▸ Task prompt
From the entries that follow, copy each line containing the word "verdict".

▸ Saved entries
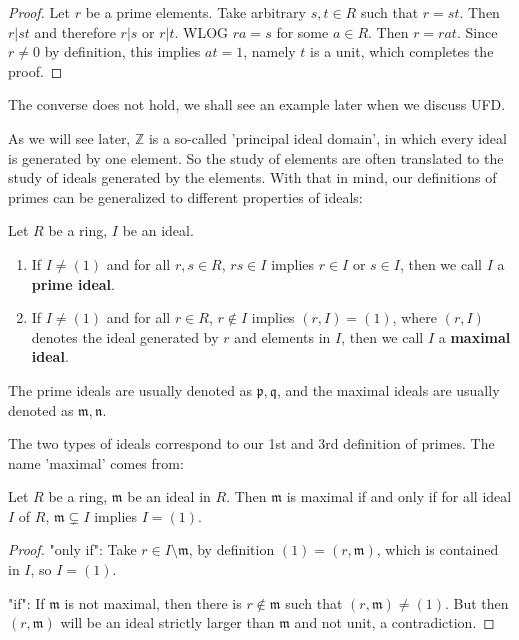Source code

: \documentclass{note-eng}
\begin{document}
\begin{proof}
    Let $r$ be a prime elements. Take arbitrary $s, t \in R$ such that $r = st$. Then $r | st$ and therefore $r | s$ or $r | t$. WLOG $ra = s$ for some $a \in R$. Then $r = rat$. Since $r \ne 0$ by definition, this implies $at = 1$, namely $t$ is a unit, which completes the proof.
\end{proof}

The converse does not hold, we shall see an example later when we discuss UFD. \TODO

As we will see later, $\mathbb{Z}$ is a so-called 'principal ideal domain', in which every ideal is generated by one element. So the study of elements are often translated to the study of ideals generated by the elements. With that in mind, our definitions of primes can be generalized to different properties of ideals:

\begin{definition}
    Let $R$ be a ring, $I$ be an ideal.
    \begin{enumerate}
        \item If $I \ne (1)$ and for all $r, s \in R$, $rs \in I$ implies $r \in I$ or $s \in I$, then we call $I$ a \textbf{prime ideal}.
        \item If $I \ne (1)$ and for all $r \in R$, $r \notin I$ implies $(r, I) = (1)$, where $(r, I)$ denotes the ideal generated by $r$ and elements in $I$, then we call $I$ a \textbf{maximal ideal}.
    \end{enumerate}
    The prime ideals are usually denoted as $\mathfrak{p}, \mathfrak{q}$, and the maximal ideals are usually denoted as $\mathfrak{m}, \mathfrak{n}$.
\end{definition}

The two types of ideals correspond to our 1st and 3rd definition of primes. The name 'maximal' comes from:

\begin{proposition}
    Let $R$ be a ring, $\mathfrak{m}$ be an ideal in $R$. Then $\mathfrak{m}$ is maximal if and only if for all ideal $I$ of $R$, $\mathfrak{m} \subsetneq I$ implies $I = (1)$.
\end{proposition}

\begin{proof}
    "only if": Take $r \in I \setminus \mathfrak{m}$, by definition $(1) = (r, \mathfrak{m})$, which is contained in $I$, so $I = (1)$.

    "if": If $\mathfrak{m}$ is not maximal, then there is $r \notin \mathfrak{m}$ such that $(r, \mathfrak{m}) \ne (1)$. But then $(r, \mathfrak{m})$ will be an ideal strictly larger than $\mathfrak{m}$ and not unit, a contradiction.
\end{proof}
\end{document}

---

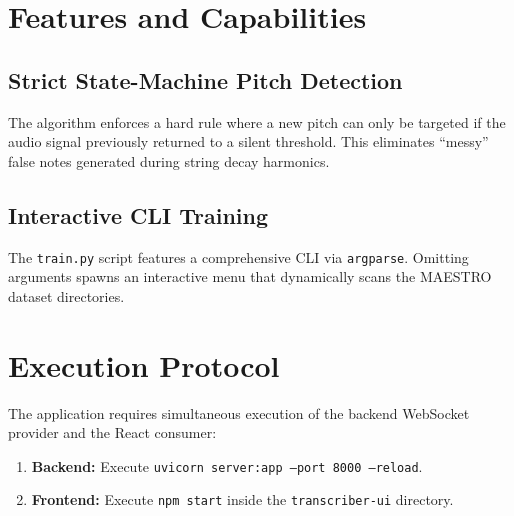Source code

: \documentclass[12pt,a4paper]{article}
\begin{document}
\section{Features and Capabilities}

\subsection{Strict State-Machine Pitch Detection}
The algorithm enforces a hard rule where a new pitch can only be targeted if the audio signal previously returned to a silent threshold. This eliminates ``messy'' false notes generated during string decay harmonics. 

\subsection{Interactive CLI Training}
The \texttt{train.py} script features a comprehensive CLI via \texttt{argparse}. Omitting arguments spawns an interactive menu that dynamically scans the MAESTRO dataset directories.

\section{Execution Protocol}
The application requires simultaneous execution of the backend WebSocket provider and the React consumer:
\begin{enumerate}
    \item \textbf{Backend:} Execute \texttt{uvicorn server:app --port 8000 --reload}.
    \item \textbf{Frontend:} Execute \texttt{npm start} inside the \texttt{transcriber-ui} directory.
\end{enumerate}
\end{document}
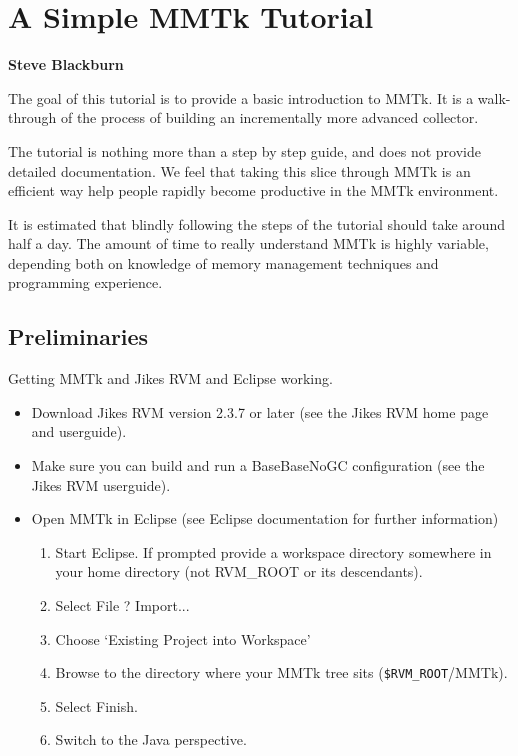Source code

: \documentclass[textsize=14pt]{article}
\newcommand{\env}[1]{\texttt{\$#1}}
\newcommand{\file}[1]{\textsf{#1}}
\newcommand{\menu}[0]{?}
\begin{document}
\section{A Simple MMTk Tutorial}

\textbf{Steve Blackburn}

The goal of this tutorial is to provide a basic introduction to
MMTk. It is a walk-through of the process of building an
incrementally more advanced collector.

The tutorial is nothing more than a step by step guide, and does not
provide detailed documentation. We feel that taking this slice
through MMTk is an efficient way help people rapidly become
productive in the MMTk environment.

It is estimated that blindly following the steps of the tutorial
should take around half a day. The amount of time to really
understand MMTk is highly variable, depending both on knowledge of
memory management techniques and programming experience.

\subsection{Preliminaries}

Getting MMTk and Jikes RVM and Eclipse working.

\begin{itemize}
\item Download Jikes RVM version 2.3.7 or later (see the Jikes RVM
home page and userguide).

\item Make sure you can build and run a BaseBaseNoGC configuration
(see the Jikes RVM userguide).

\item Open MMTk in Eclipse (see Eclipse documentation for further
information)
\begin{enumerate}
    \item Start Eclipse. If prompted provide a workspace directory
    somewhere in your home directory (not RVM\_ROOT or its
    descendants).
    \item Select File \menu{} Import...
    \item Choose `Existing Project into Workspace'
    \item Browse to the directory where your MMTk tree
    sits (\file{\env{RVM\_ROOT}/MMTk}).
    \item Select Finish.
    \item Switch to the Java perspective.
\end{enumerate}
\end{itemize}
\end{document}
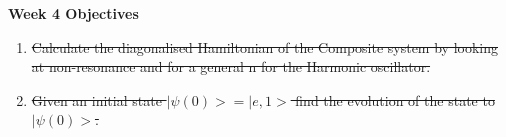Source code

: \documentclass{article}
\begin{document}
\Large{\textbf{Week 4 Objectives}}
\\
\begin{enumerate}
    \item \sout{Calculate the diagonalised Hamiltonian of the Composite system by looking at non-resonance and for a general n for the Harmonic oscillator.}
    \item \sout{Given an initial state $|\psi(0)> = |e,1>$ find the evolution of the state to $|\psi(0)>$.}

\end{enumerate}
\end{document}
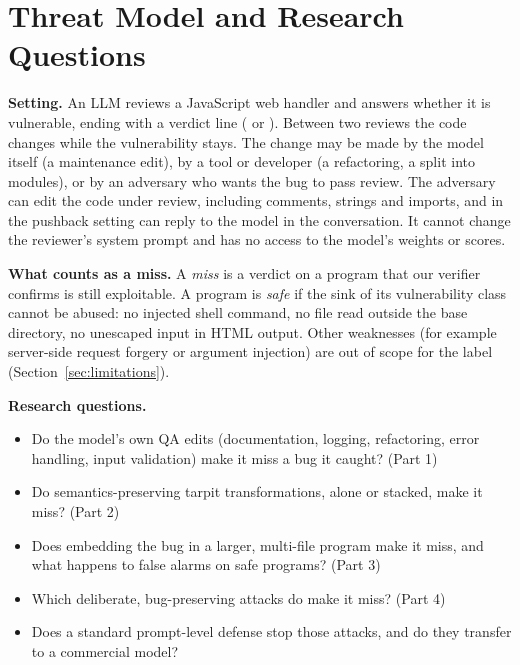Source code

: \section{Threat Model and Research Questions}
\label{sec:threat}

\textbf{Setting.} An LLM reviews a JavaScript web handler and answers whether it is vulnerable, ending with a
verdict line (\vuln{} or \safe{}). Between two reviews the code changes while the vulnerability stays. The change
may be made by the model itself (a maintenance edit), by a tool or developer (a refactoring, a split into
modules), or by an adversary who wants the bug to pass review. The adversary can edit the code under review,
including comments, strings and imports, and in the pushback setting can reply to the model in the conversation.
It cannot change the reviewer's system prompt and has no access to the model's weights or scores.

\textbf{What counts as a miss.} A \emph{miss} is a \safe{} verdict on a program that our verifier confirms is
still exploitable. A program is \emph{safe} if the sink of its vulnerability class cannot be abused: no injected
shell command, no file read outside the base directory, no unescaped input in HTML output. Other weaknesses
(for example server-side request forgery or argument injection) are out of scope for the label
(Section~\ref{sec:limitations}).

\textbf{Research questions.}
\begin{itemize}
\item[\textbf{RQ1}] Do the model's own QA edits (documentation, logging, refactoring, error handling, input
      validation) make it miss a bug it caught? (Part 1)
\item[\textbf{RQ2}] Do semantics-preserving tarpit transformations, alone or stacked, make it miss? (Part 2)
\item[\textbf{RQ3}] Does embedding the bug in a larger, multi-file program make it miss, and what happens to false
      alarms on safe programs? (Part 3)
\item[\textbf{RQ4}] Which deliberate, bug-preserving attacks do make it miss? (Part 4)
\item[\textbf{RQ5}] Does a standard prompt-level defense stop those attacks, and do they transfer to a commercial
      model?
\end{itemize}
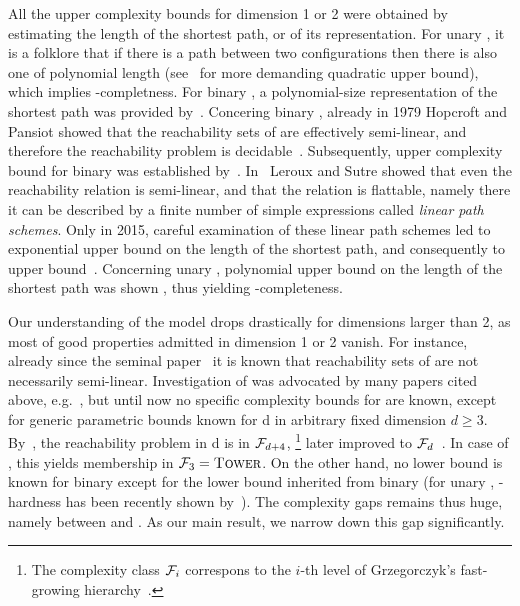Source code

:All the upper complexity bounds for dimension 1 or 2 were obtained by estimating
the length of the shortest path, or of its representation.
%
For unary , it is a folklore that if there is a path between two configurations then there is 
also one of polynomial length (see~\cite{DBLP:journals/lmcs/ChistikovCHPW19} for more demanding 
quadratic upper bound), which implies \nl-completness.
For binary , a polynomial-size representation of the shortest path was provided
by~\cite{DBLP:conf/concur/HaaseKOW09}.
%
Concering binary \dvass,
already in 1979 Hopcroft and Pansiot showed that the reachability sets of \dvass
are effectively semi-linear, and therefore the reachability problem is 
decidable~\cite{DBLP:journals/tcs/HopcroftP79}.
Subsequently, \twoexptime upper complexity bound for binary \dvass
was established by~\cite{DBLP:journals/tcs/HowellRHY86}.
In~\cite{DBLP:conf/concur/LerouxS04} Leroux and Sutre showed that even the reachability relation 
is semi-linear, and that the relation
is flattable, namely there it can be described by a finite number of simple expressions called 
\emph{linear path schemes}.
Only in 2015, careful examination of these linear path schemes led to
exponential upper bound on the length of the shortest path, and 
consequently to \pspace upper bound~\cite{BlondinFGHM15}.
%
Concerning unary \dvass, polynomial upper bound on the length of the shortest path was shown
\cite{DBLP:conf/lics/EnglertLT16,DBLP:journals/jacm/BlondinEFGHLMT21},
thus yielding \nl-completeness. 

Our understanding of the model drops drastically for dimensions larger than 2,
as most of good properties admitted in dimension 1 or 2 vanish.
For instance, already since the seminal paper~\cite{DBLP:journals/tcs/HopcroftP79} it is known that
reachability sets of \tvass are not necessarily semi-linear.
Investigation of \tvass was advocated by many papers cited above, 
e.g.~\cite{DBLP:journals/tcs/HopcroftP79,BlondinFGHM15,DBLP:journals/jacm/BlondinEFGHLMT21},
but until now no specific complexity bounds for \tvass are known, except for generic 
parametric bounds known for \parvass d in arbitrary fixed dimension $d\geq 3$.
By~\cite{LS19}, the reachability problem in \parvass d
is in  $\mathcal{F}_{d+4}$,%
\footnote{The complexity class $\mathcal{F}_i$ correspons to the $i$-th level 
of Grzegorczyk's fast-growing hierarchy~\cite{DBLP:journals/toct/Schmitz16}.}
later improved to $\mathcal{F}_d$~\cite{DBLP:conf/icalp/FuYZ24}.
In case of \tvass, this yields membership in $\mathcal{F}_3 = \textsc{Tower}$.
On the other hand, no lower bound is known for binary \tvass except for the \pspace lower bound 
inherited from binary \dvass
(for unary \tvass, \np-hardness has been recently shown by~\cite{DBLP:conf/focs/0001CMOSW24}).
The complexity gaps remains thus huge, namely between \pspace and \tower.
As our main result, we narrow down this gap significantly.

▸ Task response
verdict line (\vuln{} or \safe{}). Between two reviews the code changes while the vulnerability stays. The change
\textbf{What counts as a miss.} A \emph{miss} is a \safe{} verdict on a program that our verifier confirms is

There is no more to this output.